RECORDS FOR THIS EXERCISE =

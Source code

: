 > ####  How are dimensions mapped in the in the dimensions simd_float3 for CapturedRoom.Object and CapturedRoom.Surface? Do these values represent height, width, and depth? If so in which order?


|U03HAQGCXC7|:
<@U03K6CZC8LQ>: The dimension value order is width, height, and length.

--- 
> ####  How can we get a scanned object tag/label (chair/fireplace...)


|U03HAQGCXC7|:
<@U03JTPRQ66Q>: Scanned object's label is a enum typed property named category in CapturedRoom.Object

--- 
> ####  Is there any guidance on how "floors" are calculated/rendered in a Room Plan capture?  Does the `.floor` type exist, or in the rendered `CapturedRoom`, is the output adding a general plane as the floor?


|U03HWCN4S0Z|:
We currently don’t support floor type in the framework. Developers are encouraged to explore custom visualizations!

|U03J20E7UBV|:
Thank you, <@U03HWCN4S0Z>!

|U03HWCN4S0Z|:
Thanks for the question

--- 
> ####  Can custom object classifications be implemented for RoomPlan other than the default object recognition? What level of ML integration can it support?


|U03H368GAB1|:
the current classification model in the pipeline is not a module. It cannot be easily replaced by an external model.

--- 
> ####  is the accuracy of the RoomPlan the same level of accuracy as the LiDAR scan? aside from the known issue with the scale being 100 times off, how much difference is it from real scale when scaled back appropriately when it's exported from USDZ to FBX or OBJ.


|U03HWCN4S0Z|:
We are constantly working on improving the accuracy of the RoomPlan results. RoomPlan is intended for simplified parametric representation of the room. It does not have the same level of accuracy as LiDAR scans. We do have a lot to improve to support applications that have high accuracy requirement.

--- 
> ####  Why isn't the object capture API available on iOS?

DIRECTIONS FOR THIS TASK = Only an exact copy of all the data will do as the answer.

SOLUTION TO THE PROBLEM =
Source code

: > ####  How are dimensions mapped in the in the dimensions simd_float3 for CapturedRoom.Object and CapturedRoom.Surface? Do these values represent height, width, and depth? If so in which order?


|U03HAQGCXC7|:
<@U03K6CZC8LQ>: The dimension value order is width, height, and length.

--- 
> ####  How can we get a scanned object tag/label (chair/fireplace...)


|U03HAQGCXC7|:
<@U03JTPRQ66Q>: Scanned object's label is a enum typed property named category in CapturedRoom.Object

--- 
> ####  Is there any guidance on how "floors" are calculated/rendered in a Room Plan capture?  Does the `.floor` type exist, or in the rendered `CapturedRoom`, is the output adding a general plane as the floor?


|U03HWCN4S0Z|:
We currently don’t support floor type in the framework. Developers are encouraged to explore custom visualizations!

|U03J20E7UBV|:
Thank you, <@U03HWCN4S0Z>!

|U03HWCN4S0Z|:
Thanks for the question

--- 
> ####  Can custom object classifications be implemented for RoomPlan other than the default object recognition? What level of ML integration can it support?


|U03H368GAB1|:
the current classification model in the pipeline is not a module. It cannot be easily replaced by an external model.

--- 
> ####  is the accuracy of the RoomPlan the same level of accuracy as the LiDAR scan? aside from the known issue with the scale being 100 times off, how much difference is it from real scale when scaled back appropriately when it's exported from USDZ to FBX or OBJ.


|U03HWCN4S0Z|:
We are constantly working on improving the accuracy of the RoomPlan results. RoomPlan is intended for simplified parametric representation of the room. It does not have the same level of accuracy as LiDAR scans. We do have a lot to improve to support applications that have high accuracy requirement.

--- 
> ####  Why isn't the object capture API available on iOS?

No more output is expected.